Ma altri interventi sono possibili senza scomodare i massimi sistemi. Circa il 43% delle cause radicate dinanzi  al giudice di pace, come abbiamo detto, si sono concluse con la cancellazione dal ruolo. Pur essendo frutto dello sforzo conciliativo del giudice o delle risultanze di un'istruttoria rapida, il raggiungimento della conciliazione dinanzi al giudice viene scoraggiato dalla necessità di sottoporre alla tassa di registro il verbale di conciliazione, ove il valore superi i due milioni: le parti preferiscono farlo sottobanco. Non dovrebbe essere difficile, per lo Stato, convincersi che agevolare la conclusione della conciliazione dinanzi al giudice, per esempio elevando il limite dell'esenzione a trenta milioni, sarebbe un buon affare: si affermerebbe in modo conclamato la possibilità e l'utilità per il cittadino di avvalersi degli strumenti giurisdizionali posti a sua disposizione per risolvere le controversie in atto, con un sicuro effetto promozionale; nel contempo, si incentiverebbe il ricorso alle conciliazioni in sede non contenziosa, previsto dall'art. 322 del codice di procedura civile, scongiurando in molti casi perfino il sorgere della vertenza giudiziaria. In sostanza: un modo concreto ed economico per contribuire alla formazione di una cultura della composizione dei conflitti in sede giurisdizionale e non.

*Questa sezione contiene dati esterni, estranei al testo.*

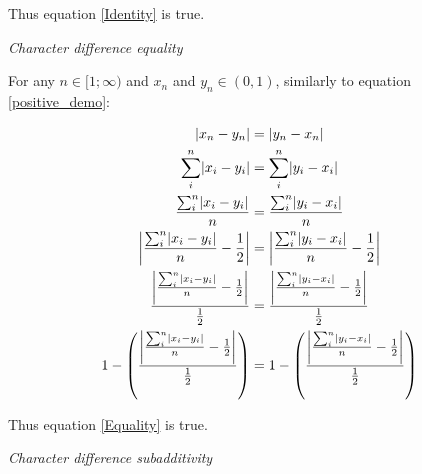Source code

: \documentclass[12pt,letterpaper]{article}
\DeclarePairedDelimiter\abs{\lvert}{\rvert}%
\renewcommand{\subsection}[1]{%
\bigskip
\begin{center}
\begin{large}
\normalfont\itshape #1
\end{large}
\end{center}}
\begin{document}
Thus equation \ref{Identity} is true.

\subsection{Character difference equality}

For any $n \in [1;\infty)$ and $x_{n}$ and $y_{n} \in (0,1)$, similarly to equation \ref{positive_demo}:

\begin{equation}
    \label{equality_demo}
    \begin{aligned}
    \abs{x_{n}-y_{n}} &= \abs{y_{n}-x_{n}}\\
    \sum_{i}^{n}\abs{x_{i}-y_{i}} &= \sum_{i}^{n}\abs{y_{i}-x_{i}}\\
    \frac{\sum_{i}^{n}\abs{x_{i}-y_{i}}}{n} &= \frac{\sum_{i}^{n}\abs{y_{i}-x_{i}}}{n}\\
    \abs*{\frac{\sum_{i}^{n}\abs{x_{i}-y_{i}}}{n}-\frac{1}{2}} &= \abs*{\frac{\sum_{i}^{n}\abs{y_{i}-x_{i}}}{n}-\frac{1}{2}}\\
    \frac{\abs*{\frac{\sum_{i}^{n}\abs{x_{i}-y_{i}}}{n}-\frac{1}{2}}}{\frac{1}{2}} &= \frac{\abs*{\frac{\sum_{i}^{n}\abs{y_{i}-x_{i}}}{n}-\frac{1}{2}}}{\frac{1}{2}}\\
    1 - \left(\frac{\abs*{\frac{\sum_{i}^{n}\abs{x_{i}-y_{i}}}{n}-\frac{1}{2}}}{\frac{1}{2}}\right) &= 1 - \left(\frac{\abs*{\frac{\sum_{i}^{n}\abs{y_{i}-x_{i}}}{n}-\frac{1}{2}}}{\frac{1}{2}}\right)\\
    \end{aligned}
\end{equation}

Thus equation \ref{Equality} is true.

\subsection{Character difference subadditivity}


\end{document}
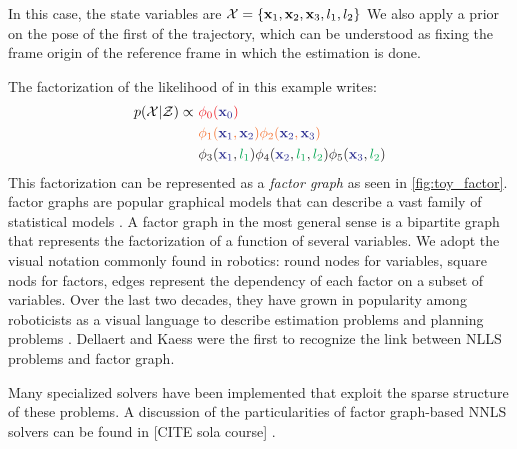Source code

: In this case, the state variables are $\mathcal{X} = \{ {\bf x}_1, {\bf x}_2, {\bf x}_3, l_1, l_2\}$ %
We also apply a prior on the pose of the first \keyframe of the trajectory, which can be understood as fixing the frame origin of the reference 
frame in which the estimation is done.

The factorization of the likelihood of  in this example writes:
%
\begin{align}
    p(\mathcal{X} | \mathcal{Z}) \propto 
    ~&{\color{Red} \phi_0({\color{Blue} \bfx_{0}})} \\ 
    ~&{\color{Orange} \phi_1({\color{Blue} \bfx_1}, {\color{Blue} \bfx_2}) \phi_2({\color{Blue} \bfx_2}, {\color{Blue} \bfx_3})} \\ 
    ~&{\color{Black} \phi_3({\color{Blue} \bfx_1}, {\color{Green} l_1}) \phi_4({\color{Blue} \bfx_2}, {\color{Green} l_1}, {\color{Green} l_2}) \phi_5({\color{Blue} \bfx_3}, {\color{Green} l_2})} \\ 
\end{align}
%
This factorization can be represented as a \textit{factor graph} as seen in \ref{fig:toy_factor}. 
factor graphs are popular graphical models \cite{koller2009probabilistic} that can describe a vast family of statistical models \cite{loeliger2004introduction}.
A factor graph in the most general sense is a bipartite graph that represents the factorization of a function of several variables. 
We adopt the visual notation commonly found in robotics: round nodes for variables, square nods for factors, edges represent the dependency 
of each factor on a subset of variables. Over the last two decades, they have grown in popularity among roboticists as a visual language to describe 
estimation problems \cite{dellaert2017factor} and planning problems \cite{dong2016motion}. Dellaert and Kaess \cite{dellaert2006square} were the first to
recognize the link between NLLS problems and factor graph.

Many specialized solvers \cite{grisetti2011g2o, dellaert2012factor, ila2017slam++} have been implemented that exploit the sparse structure of these 
problems. A discussion of the particularities of factor graph-based NNLS solvers can be found in [CITE sola course] \cite{dellaert2017factor}.


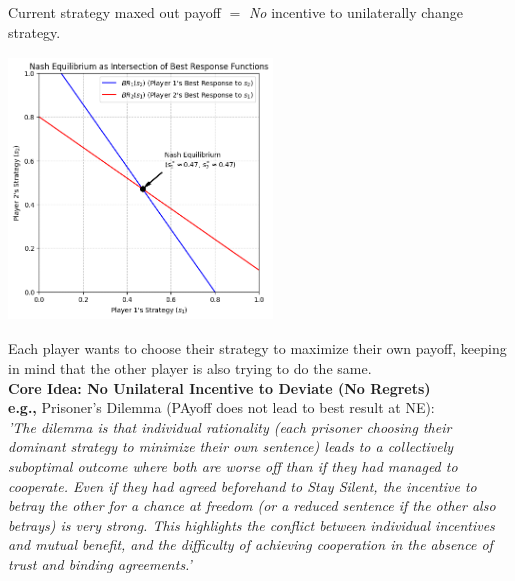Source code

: \documentclass[../Main.tex]{subfiles}
\begin{document}
Current strategy maxed out payoff $=$ \textit{No} incentive to unilaterally change strategy.
\begin{center}
    \includegraphics[width = 7cm, height = 7cm]{files/nash.png}
\end{center}


Each player wants to choose their strategy to maximize their own payoff, keeping in mind that the other player is also trying to do the same.\\

\textbf{Core Idea: No Unilateral Incentive to Deviate (No Regrets)}\\

\textbf{e.g.,} Prisoner's Dilemma (PAyoff does not lead to best result at NE):\\

\textit{'The dilemma is that individual rationality (each prisoner choosing their dominant strategy to minimize their own sentence) leads to a collectively suboptimal outcome where both are worse off than if they had managed to cooperate. Even if they had agreed beforehand to Stay Silent, the incentive to betray the other for a chance at freedom (or a reduced sentence if the other also betrays) is very strong. This highlights the conflict between individual incentives and mutual benefit, and the difficulty of achieving cooperation in the absence of trust and binding agreements.'}
\end{document}
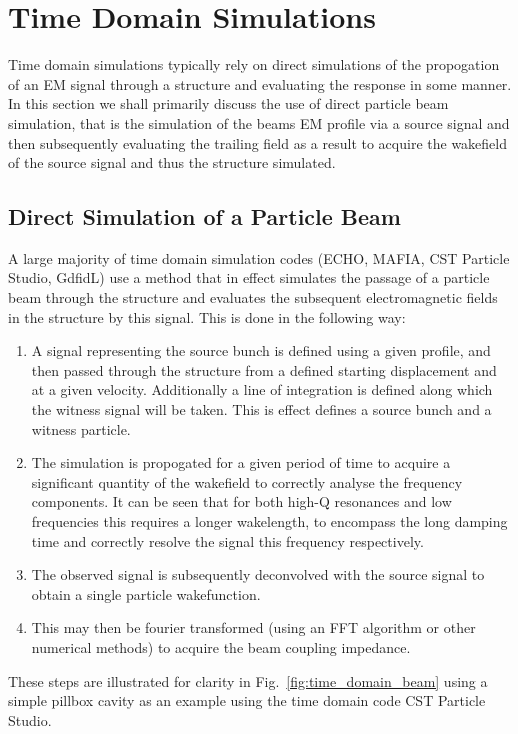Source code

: \section{Time Domain Simulations}

Time domain simulations typically rely on direct simulations of the propogation of an EM signal through a structure and evaluating the response in some manner. In this section we shall primarily discuss the use of direct particle beam simulation, that is the simulation of the beams EM profile via a source signal and then subsequently evaluating the trailing field as a result to acquire the wakefield of the source signal and thus the structure simulated.

\subsection{Direct Simulation of a Particle Beam}

A large majority of time domain simulation codes (ECHO, MAFIA, CST Particle Studio, GdfidL) use a method that in effect simulates the passage of a particle beam through the structure and evaluates the subsequent electromagnetic fields in the structure by this signal. This is done in the following way:

\begin{enumerate}
\item{A signal representing the source bunch is defined using a given profile, and then passed through the structure from a defined starting displacement and at a given velocity. Additionally a line of integration is defined along which the witness signal will be taken. This is effect defines a source bunch and a witness particle.}
\item{The simulation is propogated for a given period of time to acquire a significant quantity of the wakefield to correctly analyse the frequency components. It can be seen that for both high-Q resonances and low frequencies this requires a longer wakelength, to encompass the long damping time and correctly resolve the signal this frequency respectively.}
\item{The observed signal is subsequently deconvolved with the source signal to obtain a single particle wakefunction.}
\item{This may then be fourier transformed (using an FFT algorithm or other numerical methods) to acquire the beam coupling impedance.}
\end{enumerate}

These steps are illustrated for clarity in Fig.~\ref{fig:time_domain_beam} using a simple pillbox cavity as an example using the time domain code CST Particle Studio.

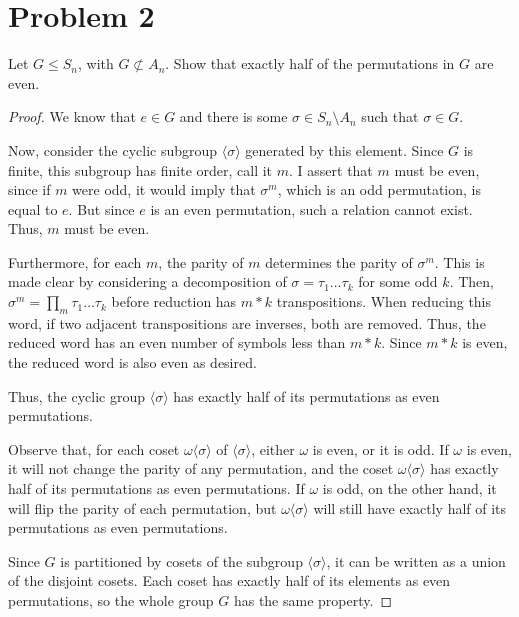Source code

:\documentclass[paper=a4, fontsize=11pt]{scrartcl} %
\numberwithin{equation}{section} %
\numberwithin{figure}{section} %
\numberwithin{table}{section} %
\begin{document}
\section*{Problem 2}
Let $G\leq S_n$, with $G\not\subset A_n$. Show that exactly half of the permutations in
$G$ are even.
\\
\begin{proof}
We know that $e\in G$ and there is some $\sigma\in S_n\setminus A_n$ such that $\sigma\in G$.

Now, consider the cyclic subgroup $\langle \sigma \rangle$ generated by this element. Since
$G$ is finite, this subgroup has finite order, call it $m$. I assert that $m$ must be even, since
if $m$ were odd, it would imply that $\sigma^m$, which is an odd permutation, is equal to $e$. But
since $e$ is an even permutation, such a relation cannot exist. Thus, $m$ must be even. 

Furthermore, for each $m$, the parity of $m$ determines the parity of $\sigma^m$.
This is made clear by considering a decomposition of $\sigma = \tau_1\ldots\tau_k$ for some
odd $k$. Then, $\sigma^m = \prod_m \tau_1\ldots\tau_k$ before reduction has $m*k$ transpositions.
When reducing this word, if two adjacent transpositions are inverses, both are removed. Thus, the 
reduced word has an even number of symbols less than $m*k$. Since $m*k$ is even, the reduced word
is also even as desired.

Thus, the cyclic group $\langle \sigma \rangle$ has exactly half of its permutations as even permutations.

Observe that, for each coset $\omega\langle\sigma\rangle$ of $\langle\sigma\rangle$, either $\omega$ is even,
or it is odd. If $\omega$ is even, it will not change the parity of any permutation, and the coset
$\omega\langle\sigma\rangle$ has exactly half of its permutations as even permutations.
If $\omega$ is odd, on the other hand, it will flip the parity of each permutation, but $\omega\langle\sigma\rangle$
will still have exactly half of its permutations as even permutations.

Since $G$ is partitioned by cosets of the subgroup $\langle\sigma\rangle$, it can be written as
a union of the disjoint cosets. Each coset has exactly half of its elements as even permutations,
so the whole group $G$ has the same property.
\end{proof}
\end{document}
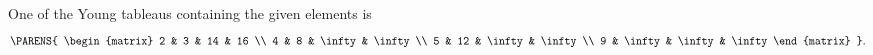 One of the Young tableaus containing the given elements is
\[
    \PARENS{
        \begin{matrix}
            2 & 3 & 14 & 16 \\
            4 & 8 & \infty & \infty \\
            5 & 12 & \infty & \infty \\
            9 & \infty & \infty & \infty
        \end{matrix}
    }.
\]
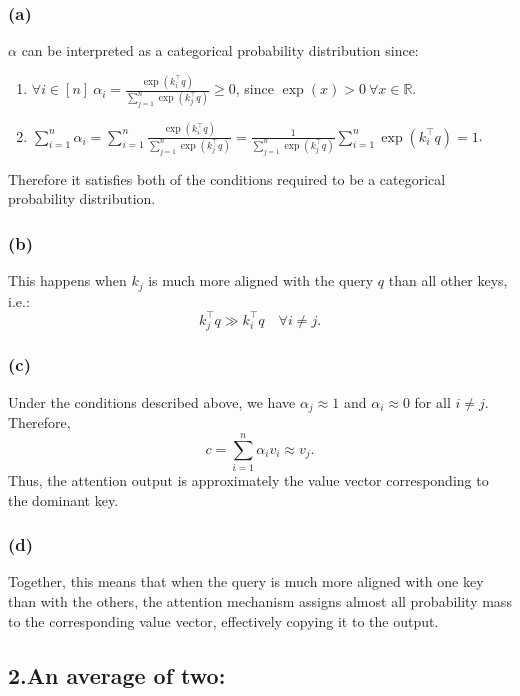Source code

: \documentclass{article}
\begin{document}
\subsubsection*{(a)}
$\alpha$ can be interpreted as a categorical probability distribution since:
\begin{enumerate}
    \item $\forall i\in[n]\  \alpha_i=\frac{\exp(k_i^\top q)}{\sum_{j=1}^n\exp(k_j^\top q)}\ge0$, since $\exp(x)>0 \ \forall x\in \mathbb{R}$.
    \item $\sum_{i=1}^n\alpha_i=\sum_{i=1}^n\frac{\exp(k_i^\top q)}{\sum_{j=1}^n\exp(k_j^\top q)}=\frac{1}{\sum_{j=1}^n\exp(k_j^\top q)}\sum_{i=1}^n\exp(k_i^\top q)=1$.
\end{enumerate}
Therefore it satisfies both of the conditions required to be a categorical probability distribution.

\subsubsection*{(b)}
This happens when $k_j$ is much more aligned with the query $q$ than all other keys, i.e.:
\[
k_j^\top q \gg k_i^\top q \quad \forall i\neq j.
\]
\subsubsection*{(c)}
Under the conditions described above, we have $\alpha_j \approx 1$ and $\alpha_i \approx 0$ for all $i \neq j$. Therefore,
\[
c = \sum_{i=1}^n \alpha_i v_i \approx v_j.
\]
Thus, the attention output is approximately the value vector corresponding to the dominant key.

\subsubsection*{(d)}
Together, this means that when the query is much more aligned with one key than with the others, the attention mechanism assigns almost all probability mass to the corresponding value vector, effectively copying it to the output.

\newpage
\subsection*{2.An average of two:}
\end{document}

Sempre con la stessa finalità, sarebbe opportuno prevedere l'obbligatorietà della comparizione personale delle parti sia in sede contenziosa che in sede non contenziosa: non si vede, francamente, come siffatto obbligo limiterebbe il diritto della parte di non accedere ad una soluzione conciliativa.
Per concludere sul tema della conciliazione: ogni iniziativa che vada in direzione di una risposta alternativa alla giurisdizione - sempreché dia sufficienti garanzie di imparzialità e l'accesso non sia privilegio di pochi - va apprezzata e incoraggiata. Anche in questa campo il pluralismo è sintomo di modernità ed espressione di libertà civile. Allo stato dei fatti, l'obiettivo di avvicinare la giustizia al cittadino trova dunque nell'istituto del giudice di pace la risposta più compiuta, per la sua duplice qualità di organo giurisdizionale e organo di conciliazione, e per la sua capillare diffusione sul territorio. Il processo dinanzi a lui si avvale di forme semplificate, e potrebbe essere ulteriormente semplificato. La sentenza giunge in pochi mesi. Il tentativo di conciliazione viene attivato d'ufficio, in sede contenziosa, e su semplice domanda, in sede non contenziosa.
Tocca ora agli operatori del settore, ma anche a una pubblica opinione attenta e consapevole, valorizzare appieno il potenziale del giudice di pace e farne il punto di partenza di un processo di cambiamento destinato ad accrescere il livello di civiltà del paese.